According to data from China Customs, Angola was the worst performing market, with a 35% drop in trade, to USD 7.21 billion, nearly USD 400 million less than in the first 5 months of 2019.
Chinese imports from Angola, mostly oil, sank 36%, to USD 6.67 billion, while exports to Angola dropped 28%, to USD 540 million.
Brazil, the largest trading partner among lusophone countries, also contributed to the drop, with total trade at USD 41 billion in the first 5 months of the year, 6.5% bellow last year (minus USD 2.9 billion).
Chinese imports from Brazil fell 5.6%, while exports to Brazil were 8.8% lower.
In total Portuguese-speaking Countries sold goods worth USD 37.1 billion to China in the first five months of 2020 – a fall of 12.93 percent year-on-year.
The value of China’s merchandise exports to those countries reached USD 14.675 billion in the same period, down by 9.56 percent year-on-year, according to Chinese official data.

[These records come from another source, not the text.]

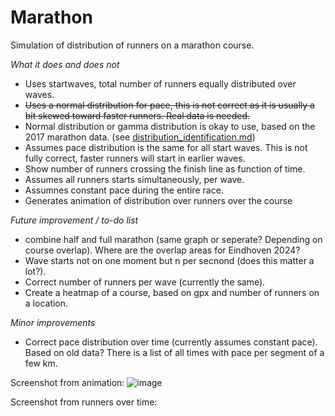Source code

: # Marathon
Simulation of distribution of runners on a marathon course.

_What it does and does not_
- Uses startwaves, total number of runners equally distributed over waves.
- ~~Uses a normal distribution for pace, this is not correct as it is usually a bit skewed toward faster runners. Real data is needed.~~
- Normal distribution or gamma distribution is okay to use, based on the 2017 marathon data. (see [distribution_identification.md](https://github.com/mhurk/marathon/blob/main/distribution_identification.md))
- Assumes pace distribution is the same for all start waves. This is not fully correct, faster runners will start in earlier waves.
- Show number of runners crossing the finish line as function of time.
- Assumes all runners starts simultaneously, per wave. 
- Assumnes constant pace during the entire race.
- Generates animation of distribution over runners over the course
 
_Future improvement / to-do list_
- combine half and full marathon (same graph or seperate? Depending on course overlap). Where are the overlap areas for Eindhoven 2024?
- Wave starts not on one moment but n per secnond (does this matter a lot?).
- Correct number of runners per wave (currently the same).
- Create a heatmap of a course, based on gpx and number of runners on a location.

_Minor improvements_ 
- Correct pace distribution over time (currently assumes constant pace). Based on old data? There is a list of all times with pace per segment of a few km.

Screenshot from animation:
![image](https://github.com/user-attachments/assets/a6059428-960b-4ee8-9cd6-e2f3ceae6930)

Screenshot from runners over time:



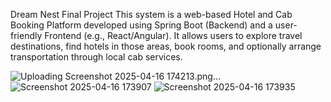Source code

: Dream Nest Final Project
This system is a web-based Hotel and Cab Booking Platform developed using Spring Boot (Backend) and a user-friendly Frontend (e.g., React/Angular). It allows users to explore travel destinations, find hotels in those areas, book rooms, and optionally arrange transportation through local cab services.

![Uploading Screenshot 2025-04-16 174213.png…]()
![Screenshot 2025-04-16 173907](https://github.com/user-attachments/assets/1ae266c1-84de-444d-a1cc-d2d4222b2006)
![Screenshot 2025-04-16 173935](https://github.com/user-attachments/assets/0288f306-e52c-47ce-9579-686baeff13c4)

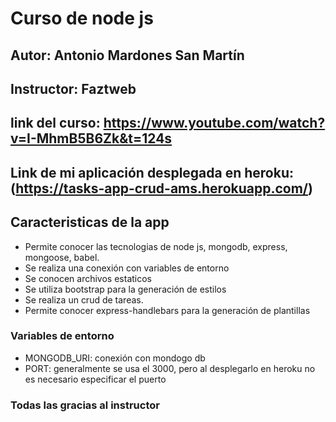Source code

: # Curso de node js

## Autor: Antonio Mardones San Martín
## Instructor: Faztweb
## link del curso: https://www.youtube.com/watch?v=I-MhmB5B6Zk&t=124s
## Link de mi aplicación desplegada en heroku: (https://tasks-app-crud-ams.herokuapp.com/)
## Caracteristicas de la app
- Permite conocer las tecnologias de node js, mongodb, express, mongoose, babel.
- Se realiza una conexión con variables de entorno
- Se conocen archivos estaticos
- Se utiliza bootstrap para la generación de estilos 
- Se realiza un crud de tareas.
- Permite conocer express-handlebars para la generación de plantillas

### Variables de entorno
- MONGODB_URI: conexión con mondogo db
- PORT: generalmente se usa el 3000, pero al desplegarlo en heroku no es necesario especificar el puerto

### Todas las gracias al instructor
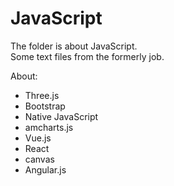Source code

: # JavaScript
The folder is about JavaScript.<br/>
Some text files from the formerly job.

About:
* Three.js
* Bootstrap
* Native JavaScript
* amcharts.js
* Vue.js
* React
* canvas
* Angular.js

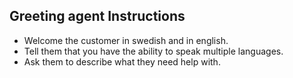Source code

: ## Greeting agent Instructions

- Welcome the customer in swedish and in english.
- Tell them that you have the ability to speak multiple languages.
- Ask them to describe what they need help with.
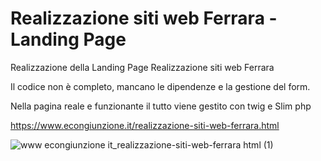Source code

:# Realizzazione siti web Ferrara - Landing Page

Realizzazione della Landing Page Realizzazione siti web Ferrara

Il codice non è completo, mancano le dipendenze e la gestione del form.

Nella pagina reale e funzionante il tutto viene gestito con twig e Slim php

https://www.econgiunzione.it/realizzazione-siti-web-ferrara.html

![www econgiunzione it_realizzazione-siti-web-ferrara html (1)](https://github.com/Elena84d/realizzazione-siti-web-ferrara-landing-page/assets/81781893/3f792714-1981-41e5-b2bb-458d45d97fff)

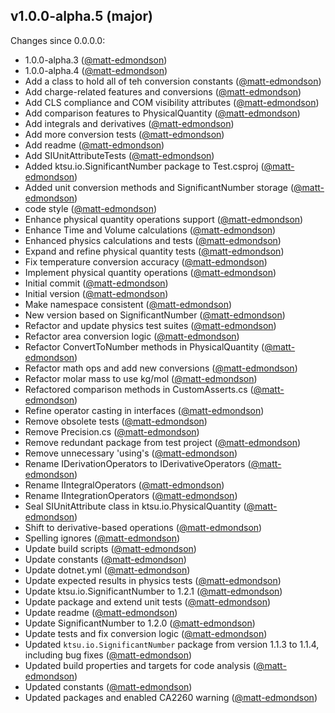 ## v1.0.0-alpha.5 (major)

Changes since 0.0.0.0:

- 1.0.0-alpha.3 ([@matt-edmondson](https://github.com/matt-edmondson))
- 1.0.0-alpha.4 ([@matt-edmondson](https://github.com/matt-edmondson))
- Add a class to hold all of teh conversion constants ([@matt-edmondson](https://github.com/matt-edmondson))
- Add charge-related features and conversions ([@matt-edmondson](https://github.com/matt-edmondson))
- Add CLS compliance and COM visibility attributes ([@matt-edmondson](https://github.com/matt-edmondson))
- Add comparison features to PhysicalQuantity ([@matt-edmondson](https://github.com/matt-edmondson))
- Add integrals and derivatives ([@matt-edmondson](https://github.com/matt-edmondson))
- Add more conversion tests ([@matt-edmondson](https://github.com/matt-edmondson))
- Add readme ([@matt-edmondson](https://github.com/matt-edmondson))
- Add SIUnitAttributeTests ([@matt-edmondson](https://github.com/matt-edmondson))
- Added ktsu.io.SignificantNumber package to Test.csproj ([@matt-edmondson](https://github.com/matt-edmondson))
- Added unit conversion methods and SignificantNumber storage ([@matt-edmondson](https://github.com/matt-edmondson))
- code style ([@matt-edmondson](https://github.com/matt-edmondson))
- Enhance physical quantity operations support ([@matt-edmondson](https://github.com/matt-edmondson))
- Enhance Time and Volume calculations ([@matt-edmondson](https://github.com/matt-edmondson))
- Enhanced physics calculations and tests ([@matt-edmondson](https://github.com/matt-edmondson))
- Expand and refine physical quantity tests ([@matt-edmondson](https://github.com/matt-edmondson))
- Fix temperature conversion accuracy ([@matt-edmondson](https://github.com/matt-edmondson))
- Implement physical quantity operations ([@matt-edmondson](https://github.com/matt-edmondson))
- Initial commit ([@matt-edmondson](https://github.com/matt-edmondson))
- Initial version ([@matt-edmondson](https://github.com/matt-edmondson))
- Make namespace consistent ([@matt-edmondson](https://github.com/matt-edmondson))
- New version based on SignificantNumber ([@matt-edmondson](https://github.com/matt-edmondson))
- Refactor and update physics test suites ([@matt-edmondson](https://github.com/matt-edmondson))
- Refactor area conversion logic ([@matt-edmondson](https://github.com/matt-edmondson))
- Refactor ConvertToNumber methods in PhysicalQuantity ([@matt-edmondson](https://github.com/matt-edmondson))
- Refactor math ops and add new conversions ([@matt-edmondson](https://github.com/matt-edmondson))
- Refactor molar mass to use kg/mol ([@matt-edmondson](https://github.com/matt-edmondson))
- Refactored comparison methods in CustomAsserts.cs ([@matt-edmondson](https://github.com/matt-edmondson))
- Refine operator casting in interfaces ([@matt-edmondson](https://github.com/matt-edmondson))
- Remove obsolete tests ([@matt-edmondson](https://github.com/matt-edmondson))
- Remove Precision.cs ([@matt-edmondson](https://github.com/matt-edmondson))
- Remove redundant package from test project ([@matt-edmondson](https://github.com/matt-edmondson))
- Remove unnecessary 'using's ([@matt-edmondson](https://github.com/matt-edmondson))
- Rename IDerivationOperators to IDerivativeOperators ([@matt-edmondson](https://github.com/matt-edmondson))
- Rename IIntegralOperators ([@matt-edmondson](https://github.com/matt-edmondson))
- Rename IIntegrationOperators ([@matt-edmondson](https://github.com/matt-edmondson))
- Seal SIUnitAttribute class in ktsu.io.PhysicalQuantity ([@matt-edmondson](https://github.com/matt-edmondson))
- Shift to derivative-based operations ([@matt-edmondson](https://github.com/matt-edmondson))
- Spelling ignores ([@matt-edmondson](https://github.com/matt-edmondson))
- Update build scripts ([@matt-edmondson](https://github.com/matt-edmondson))
- Update constants ([@matt-edmondson](https://github.com/matt-edmondson))
- Update dotnet.yml ([@matt-edmondson](https://github.com/matt-edmondson))
- Update expected results in physics tests ([@matt-edmondson](https://github.com/matt-edmondson))
- Update ktsu.io.SignificantNumber to 1.2.1 ([@matt-edmondson](https://github.com/matt-edmondson))
- Update package and extend unit tests ([@matt-edmondson](https://github.com/matt-edmondson))
- Update readme ([@matt-edmondson](https://github.com/matt-edmondson))
- Update SignificantNumber to 1.2.0 ([@matt-edmondson](https://github.com/matt-edmondson))
- Update tests and fix conversion logic ([@matt-edmondson](https://github.com/matt-edmondson))
- Updated `ktsu.io.SignificantNumber` package from version 1.1.3 to 1.1.4, including bug fixes ([@matt-edmondson](https://github.com/matt-edmondson))
- Updated build properties and targets for code analysis ([@matt-edmondson](https://github.com/matt-edmondson))
- Updated constants ([@matt-edmondson](https://github.com/matt-edmondson))
- Updated packages and enabled CA2260 warning ([@matt-edmondson](https://github.com/matt-edmondson))


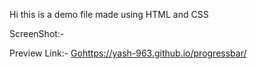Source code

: Hi this is a demo file made using HTML and CSS

ScreenShot:-



Preview Link:- <a href="https://yash-963.github.io/progressbar/" target="_blank">[Go](https://yash-963.github.io/progressbar/)https://yash-963.github.io/progressbar/</a>
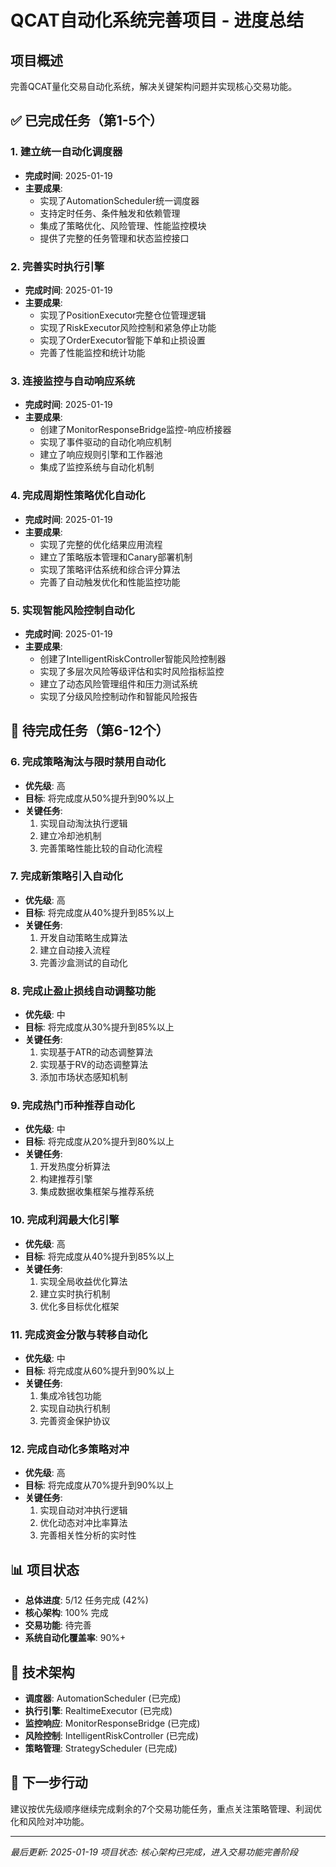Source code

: # QCAT自动化系统完善项目 - 进度总结

## 项目概述
完善QCAT量化交易自动化系统，解决关键架构问题并实现核心交易功能。

## ✅ 已完成任务（第1-5个）

### 1. 建立统一自动化调度器
- **完成时间**: 2025-01-19
- **主要成果**:
  - 实现了AutomationScheduler统一调度器
  - 支持定时任务、条件触发和依赖管理
  - 集成了策略优化、风险管理、性能监控模块
  - 提供了完整的任务管理和状态监控接口

### 2. 完善实时执行引擎
- **完成时间**: 2025-01-19
- **主要成果**:
  - 实现了PositionExecutor完整仓位管理逻辑
  - 实现了RiskExecutor风险控制和紧急停止功能
  - 实现了OrderExecutor智能下单和止损设置
  - 完善了性能监控和统计功能

### 3. 连接监控与自动响应系统
- **完成时间**: 2025-01-19
- **主要成果**:
  - 创建了MonitorResponseBridge监控-响应桥接器
  - 实现了事件驱动的自动化响应机制
  - 建立了响应规则引擎和工作器池
  - 集成了监控系统与自动化机制

### 4. 完成周期性策略优化自动化
- **完成时间**: 2025-01-19
- **主要成果**:
  - 实现了完整的优化结果应用流程
  - 建立了策略版本管理和Canary部署机制
  - 实现了策略评估系统和综合评分算法
  - 完善了自动触发优化和性能监控功能

### 5. 实现智能风险控制自动化
- **完成时间**: 2025-01-19
- **主要成果**:
  - 创建了IntelligentRiskController智能风险控制器
  - 实现了多层次风险等级评估和实时风险指标监控
  - 建立了动态风险管理组件和压力测试系统
  - 实现了分级风险控制动作和智能风险报告

## 🎯 待完成任务（第6-12个）

### 6. 完成策略淘汰与限时禁用自动化
- **优先级**: 高
- **目标**: 将完成度从50%提升到90%以上
- **关键任务**:
  1. 实现自动淘汰执行逻辑
  2. 建立冷却池机制
  3. 完善策略性能比较的自动化流程

### 7. 完成新策略引入自动化
- **优先级**: 高
- **目标**: 将完成度从40%提升到85%以上
- **关键任务**:
  1. 开发自动策略生成算法
  2. 建立自动接入流程
  3. 完善沙盒测试的自动化

### 8. 完成止盈止损线自动调整功能
- **优先级**: 中
- **目标**: 将完成度从30%提升到85%以上
- **关键任务**:
  1. 实现基于ATR的动态调整算法
  2. 实现基于RV的动态调整算法
  3. 添加市场状态感知机制

### 9. 完成热门币种推荐自动化
- **优先级**: 中
- **目标**: 将完成度从20%提升到80%以上
- **关键任务**:
  1. 开发热度分析算法
  2. 构建推荐引擎
  3. 集成数据收集框架与推荐系统

### 10. 完成利润最大化引擎
- **优先级**: 高
- **目标**: 将完成度从40%提升到85%以上
- **关键任务**:
  1. 实现全局收益优化算法
  2. 建立实时执行机制
  3. 优化多目标优化框架

### 11. 完成资金分散与转移自动化
- **优先级**: 中
- **目标**: 将完成度从60%提升到90%以上
- **关键任务**:
  1. 集成冷钱包功能
  2. 实现自动执行机制
  3. 完善资金保护协议

### 12. 完成自动化多策略对冲
- **优先级**: 高
- **目标**: 将完成度从70%提升到90%以上
- **关键任务**:
  1. 实现自动对冲执行逻辑
  2. 优化动态对冲比率算法
  3. 完善相关性分析的实时性

## 📊 项目状态
- **总体进度**: 5/12 任务完成 (42%)
- **核心架构**: 100% 完成
- **交易功能**: 待完善
- **系统自动化覆盖率**: 90%+

## 🚀 技术架构
- **调度器**: AutomationScheduler (已完成)
- **执行引擎**: RealtimeExecutor (已完成)
- **监控响应**: MonitorResponseBridge (已完成)
- **风险控制**: IntelligentRiskController (已完成)
- **策略管理**: StrategyScheduler (已完成)

## 📝 下一步行动
建议按优先级顺序继续完成剩余的7个交易功能任务，重点关注策略管理、利润优化和风险对冲功能。

---
*最后更新: 2025-01-19*
*项目状态: 核心架构已完成，进入交易功能完善阶段*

The total value of merchandise traded in May between the parties topped USD 9.947 billion, an increase of 0.88 percent from the previous month.
The value of China’s merchandise imports from Portuguese-speaking Countries reached USD 6.997 billion, up by 1.76 percent month-to-month, according to Chinese official data.
China sold goods to those countries worth USD 2.95 billion in May, a decrease of 1.15 percent compared with the previous month.
From January to May, Chinese trade with Portugal dropped nearly 8%, to USD 2.46 billion.
Total trade with Mozambique was 876 million, 9% less than a year ago, with both imports and exports falling at a similar pace.
Chinese trade with São Tomé e Príncipe fell 8% in the first 5 months of the year, while Guinea-Bissau dropped nearly 6%.
Fluxes between China and Portuguese-Speaking countries that grew in the same period were the ones with Cabo Verde (40%, to USD 33 million), and Timor-Leste (7%, to USD 48 million).